## SUPPLIED MATERIAL
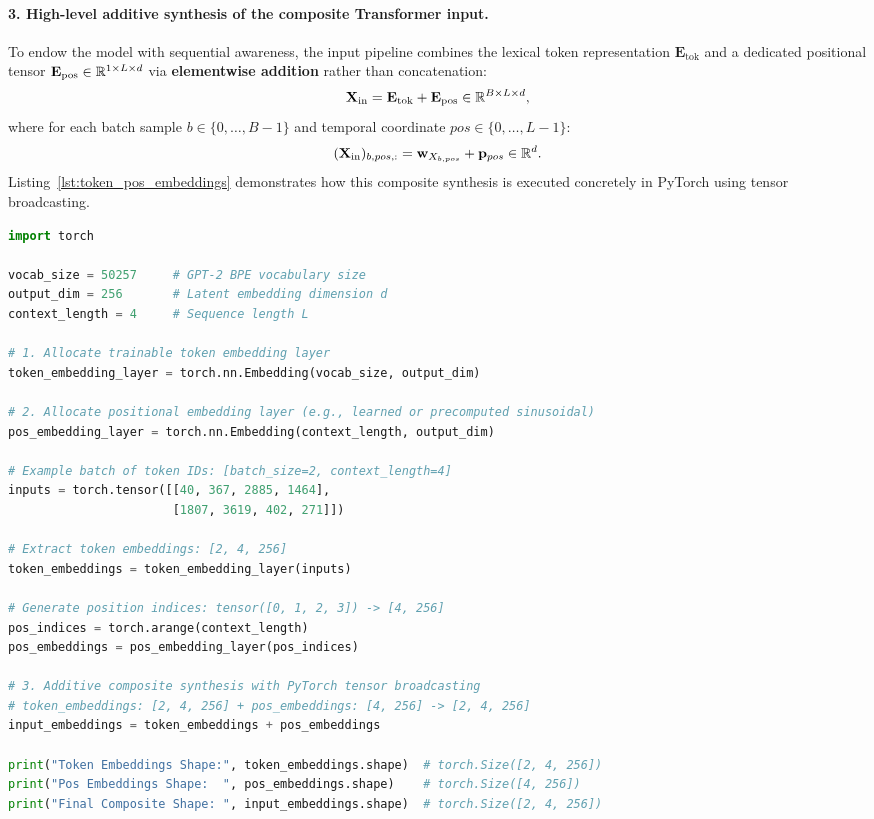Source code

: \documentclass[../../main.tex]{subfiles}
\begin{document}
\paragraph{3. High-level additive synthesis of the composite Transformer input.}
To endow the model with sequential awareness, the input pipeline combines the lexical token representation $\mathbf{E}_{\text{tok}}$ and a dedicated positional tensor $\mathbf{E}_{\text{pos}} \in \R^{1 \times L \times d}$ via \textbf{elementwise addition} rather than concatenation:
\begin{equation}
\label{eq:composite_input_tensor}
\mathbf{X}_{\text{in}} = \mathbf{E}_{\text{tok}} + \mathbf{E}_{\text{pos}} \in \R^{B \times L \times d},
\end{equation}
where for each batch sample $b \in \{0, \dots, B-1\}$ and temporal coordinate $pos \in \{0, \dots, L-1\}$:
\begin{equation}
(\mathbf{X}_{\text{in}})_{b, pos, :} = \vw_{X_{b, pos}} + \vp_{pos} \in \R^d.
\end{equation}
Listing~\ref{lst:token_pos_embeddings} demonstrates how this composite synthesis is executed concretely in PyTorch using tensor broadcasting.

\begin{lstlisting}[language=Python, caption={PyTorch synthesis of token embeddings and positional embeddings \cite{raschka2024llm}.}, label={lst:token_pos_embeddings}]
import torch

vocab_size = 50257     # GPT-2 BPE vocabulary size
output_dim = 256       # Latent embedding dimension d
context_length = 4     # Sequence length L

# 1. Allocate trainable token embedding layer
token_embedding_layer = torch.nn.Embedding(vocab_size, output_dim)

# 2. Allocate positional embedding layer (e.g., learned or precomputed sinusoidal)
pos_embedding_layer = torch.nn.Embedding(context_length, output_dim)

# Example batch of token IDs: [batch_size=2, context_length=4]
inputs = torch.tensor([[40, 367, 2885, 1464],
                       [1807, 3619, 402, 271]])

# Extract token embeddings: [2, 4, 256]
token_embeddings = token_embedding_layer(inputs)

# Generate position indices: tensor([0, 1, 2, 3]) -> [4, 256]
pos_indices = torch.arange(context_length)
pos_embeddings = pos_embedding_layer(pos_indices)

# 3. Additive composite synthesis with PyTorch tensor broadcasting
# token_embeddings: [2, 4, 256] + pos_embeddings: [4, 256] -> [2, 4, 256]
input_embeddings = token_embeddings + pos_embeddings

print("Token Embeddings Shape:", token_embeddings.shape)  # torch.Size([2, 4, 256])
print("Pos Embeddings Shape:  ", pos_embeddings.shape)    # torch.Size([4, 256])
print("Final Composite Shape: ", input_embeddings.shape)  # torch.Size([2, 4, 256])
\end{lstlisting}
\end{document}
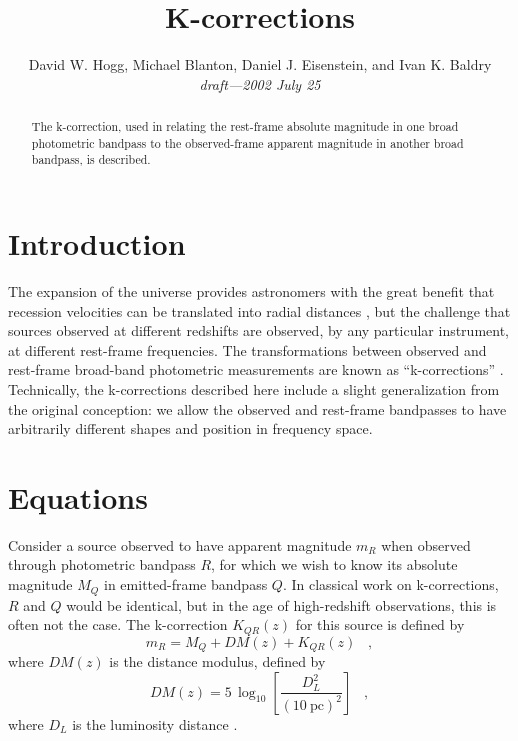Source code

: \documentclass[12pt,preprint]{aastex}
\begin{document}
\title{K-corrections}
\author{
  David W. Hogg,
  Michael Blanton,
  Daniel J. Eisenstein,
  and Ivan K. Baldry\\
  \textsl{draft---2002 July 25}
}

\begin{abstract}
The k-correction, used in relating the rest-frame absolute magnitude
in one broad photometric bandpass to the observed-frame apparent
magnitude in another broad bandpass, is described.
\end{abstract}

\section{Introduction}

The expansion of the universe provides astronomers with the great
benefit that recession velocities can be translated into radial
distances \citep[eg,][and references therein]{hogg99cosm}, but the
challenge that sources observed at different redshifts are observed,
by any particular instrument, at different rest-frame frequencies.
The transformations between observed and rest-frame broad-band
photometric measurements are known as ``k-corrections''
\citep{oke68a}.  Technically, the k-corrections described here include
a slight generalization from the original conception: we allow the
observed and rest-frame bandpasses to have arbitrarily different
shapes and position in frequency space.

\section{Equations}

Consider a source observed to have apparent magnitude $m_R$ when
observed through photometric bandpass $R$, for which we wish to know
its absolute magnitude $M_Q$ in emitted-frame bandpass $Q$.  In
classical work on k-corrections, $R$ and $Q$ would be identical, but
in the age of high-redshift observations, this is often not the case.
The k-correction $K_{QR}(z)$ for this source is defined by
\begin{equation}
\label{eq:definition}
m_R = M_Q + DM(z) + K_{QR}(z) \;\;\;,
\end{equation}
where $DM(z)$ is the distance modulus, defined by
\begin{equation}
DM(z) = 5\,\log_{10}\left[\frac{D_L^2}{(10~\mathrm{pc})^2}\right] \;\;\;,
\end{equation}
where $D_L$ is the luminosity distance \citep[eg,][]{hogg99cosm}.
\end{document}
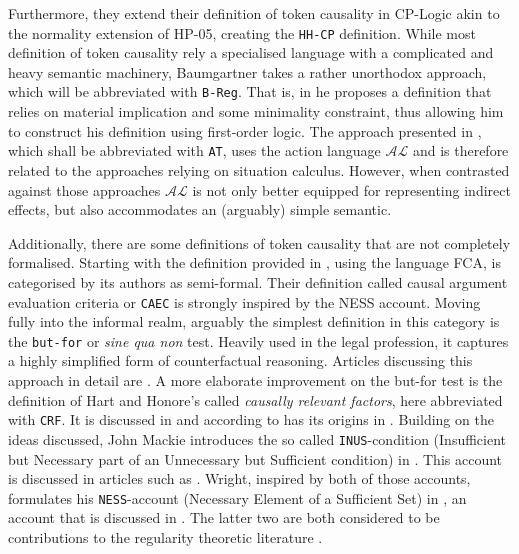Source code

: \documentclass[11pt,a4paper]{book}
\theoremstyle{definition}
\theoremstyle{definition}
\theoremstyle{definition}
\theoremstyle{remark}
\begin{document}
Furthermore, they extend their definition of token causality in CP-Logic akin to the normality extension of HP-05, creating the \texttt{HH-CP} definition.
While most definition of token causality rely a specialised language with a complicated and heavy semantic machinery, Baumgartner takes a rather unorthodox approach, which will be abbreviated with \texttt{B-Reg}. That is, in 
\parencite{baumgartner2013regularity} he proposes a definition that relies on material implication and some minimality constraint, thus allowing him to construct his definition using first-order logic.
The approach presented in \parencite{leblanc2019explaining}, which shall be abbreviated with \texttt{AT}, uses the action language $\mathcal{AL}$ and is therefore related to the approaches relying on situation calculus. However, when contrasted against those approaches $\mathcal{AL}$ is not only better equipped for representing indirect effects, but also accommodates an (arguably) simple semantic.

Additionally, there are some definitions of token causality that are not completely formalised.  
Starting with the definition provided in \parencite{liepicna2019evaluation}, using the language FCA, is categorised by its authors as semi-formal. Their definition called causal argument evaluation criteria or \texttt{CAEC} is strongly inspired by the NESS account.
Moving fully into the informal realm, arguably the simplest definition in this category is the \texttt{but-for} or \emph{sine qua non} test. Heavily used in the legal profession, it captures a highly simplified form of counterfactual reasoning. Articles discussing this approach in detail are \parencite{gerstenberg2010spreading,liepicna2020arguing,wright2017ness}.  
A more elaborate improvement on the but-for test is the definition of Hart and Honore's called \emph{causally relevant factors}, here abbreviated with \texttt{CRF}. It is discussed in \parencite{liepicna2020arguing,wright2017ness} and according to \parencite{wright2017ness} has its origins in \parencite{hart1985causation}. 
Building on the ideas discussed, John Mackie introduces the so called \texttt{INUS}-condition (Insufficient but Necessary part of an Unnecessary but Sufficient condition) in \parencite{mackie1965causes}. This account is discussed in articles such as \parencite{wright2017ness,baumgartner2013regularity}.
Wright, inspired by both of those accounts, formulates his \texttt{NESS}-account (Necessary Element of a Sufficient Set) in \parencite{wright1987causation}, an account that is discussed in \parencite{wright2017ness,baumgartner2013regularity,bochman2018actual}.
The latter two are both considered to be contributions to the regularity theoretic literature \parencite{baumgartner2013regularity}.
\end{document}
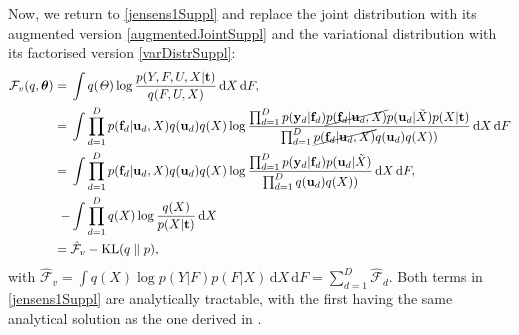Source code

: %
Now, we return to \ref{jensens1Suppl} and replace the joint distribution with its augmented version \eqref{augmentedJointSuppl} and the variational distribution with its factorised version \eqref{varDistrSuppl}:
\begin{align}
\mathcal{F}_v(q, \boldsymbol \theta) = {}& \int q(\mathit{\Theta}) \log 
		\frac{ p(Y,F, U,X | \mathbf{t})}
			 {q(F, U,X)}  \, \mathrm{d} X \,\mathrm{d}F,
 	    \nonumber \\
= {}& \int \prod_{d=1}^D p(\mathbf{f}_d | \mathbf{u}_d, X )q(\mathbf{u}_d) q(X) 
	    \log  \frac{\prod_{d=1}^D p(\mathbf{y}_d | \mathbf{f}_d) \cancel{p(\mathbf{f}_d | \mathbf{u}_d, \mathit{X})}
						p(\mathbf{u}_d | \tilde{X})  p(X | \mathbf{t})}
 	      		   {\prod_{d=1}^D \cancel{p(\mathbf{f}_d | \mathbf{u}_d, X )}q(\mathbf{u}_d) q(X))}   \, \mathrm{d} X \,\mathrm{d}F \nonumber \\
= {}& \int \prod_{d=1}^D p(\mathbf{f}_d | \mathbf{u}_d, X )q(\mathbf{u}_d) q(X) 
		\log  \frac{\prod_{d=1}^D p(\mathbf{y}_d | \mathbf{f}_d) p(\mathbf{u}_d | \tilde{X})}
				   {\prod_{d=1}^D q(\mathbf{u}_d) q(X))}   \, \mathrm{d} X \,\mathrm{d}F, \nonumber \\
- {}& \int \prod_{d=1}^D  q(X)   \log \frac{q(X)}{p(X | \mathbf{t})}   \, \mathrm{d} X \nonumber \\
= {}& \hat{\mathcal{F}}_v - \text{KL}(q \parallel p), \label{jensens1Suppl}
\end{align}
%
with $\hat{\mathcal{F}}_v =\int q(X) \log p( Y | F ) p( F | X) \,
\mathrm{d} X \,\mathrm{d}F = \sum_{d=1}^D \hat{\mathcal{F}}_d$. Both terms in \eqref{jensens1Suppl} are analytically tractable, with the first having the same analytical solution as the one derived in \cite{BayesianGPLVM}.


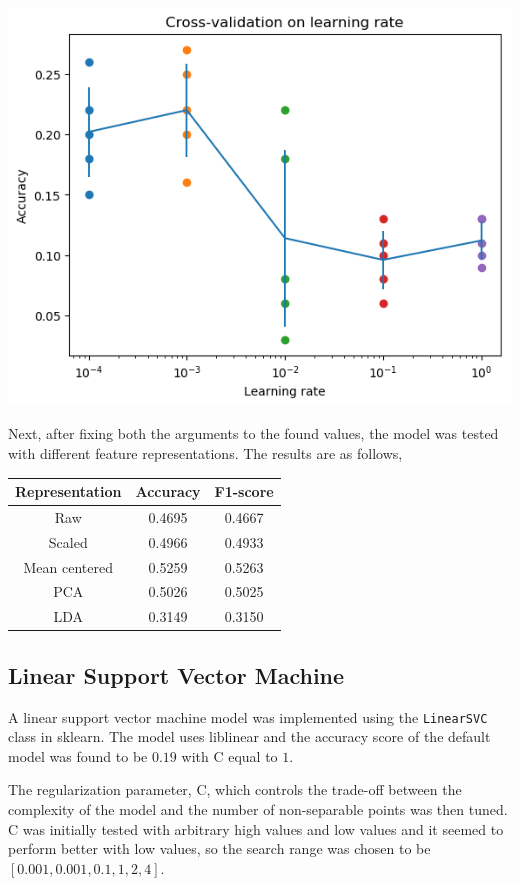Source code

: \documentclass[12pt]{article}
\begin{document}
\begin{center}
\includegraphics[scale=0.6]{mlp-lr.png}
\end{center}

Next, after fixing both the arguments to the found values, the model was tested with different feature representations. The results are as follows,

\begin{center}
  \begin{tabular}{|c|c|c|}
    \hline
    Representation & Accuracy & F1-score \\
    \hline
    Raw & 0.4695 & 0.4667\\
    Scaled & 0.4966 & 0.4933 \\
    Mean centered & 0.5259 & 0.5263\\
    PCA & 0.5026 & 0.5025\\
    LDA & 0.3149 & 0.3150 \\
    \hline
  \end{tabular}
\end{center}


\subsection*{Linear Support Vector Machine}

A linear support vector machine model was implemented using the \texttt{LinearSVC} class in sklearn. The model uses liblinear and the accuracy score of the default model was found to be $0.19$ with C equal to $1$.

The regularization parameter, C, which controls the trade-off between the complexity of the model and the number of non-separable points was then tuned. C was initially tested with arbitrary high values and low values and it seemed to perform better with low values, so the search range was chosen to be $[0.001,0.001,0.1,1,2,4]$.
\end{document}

## YOUR INSTRUCTIONS
With the pictures left out, restate word for word every line of the data above, from the first down to the line that contains "# 2. Allocate".

## ANSWER BOX
Source code

: \documentclass[../../main.tex]{subfiles}
\begin{document}
\paragraph{3. High-level additive synthesis of the composite Transformer input.}
To endow the model with sequential awareness, the input pipeline combines the lexical token representation $\mathbf{E}_{\text{tok}}$ and a dedicated positional tensor $\mathbf{E}_{\text{pos}} \in \R^{1 \times L \times d}$ via \textbf{elementwise addition} rather than concatenation:
\begin{equation}
\label{eq:composite_input_tensor}
\mathbf{X}_{\text{in}} = \mathbf{E}_{\text{tok}} + \mathbf{E}_{\text{pos}} \in \R^{B \times L \times d},
\end{equation}
where for each batch sample $b \in \{0, \dots, B-1\}$ and temporal coordinate $pos \in \{0, \dots, L-1\}$:
\begin{equation}
(\mathbf{X}_{\text{in}})_{b, pos, :} = \vw_{X_{b, pos}} + \vp_{pos} \in \R^d.
\end{equation}
Listing~\ref{lst:token_pos_embeddings} demonstrates how this composite synthesis is executed concretely in PyTorch using tensor broadcasting.

\begin{lstlisting}[language=Python, caption={PyTorch synthesis of token embeddings and positional embeddings \cite{raschka2024llm}.}, label={lst:token_pos_embeddings}]
import torch

vocab_size = 50257     # GPT-2 BPE vocabulary size
output_dim = 256       # Latent embedding dimension d
context_length = 4     # Sequence length L

# 1. Allocate trainable token embedding layer
token_embedding_layer = torch.nn.Embedding(vocab_size, output_dim)

# 2. Allocate positional embedding layer (e.g., learned or precomputed sinusoidal)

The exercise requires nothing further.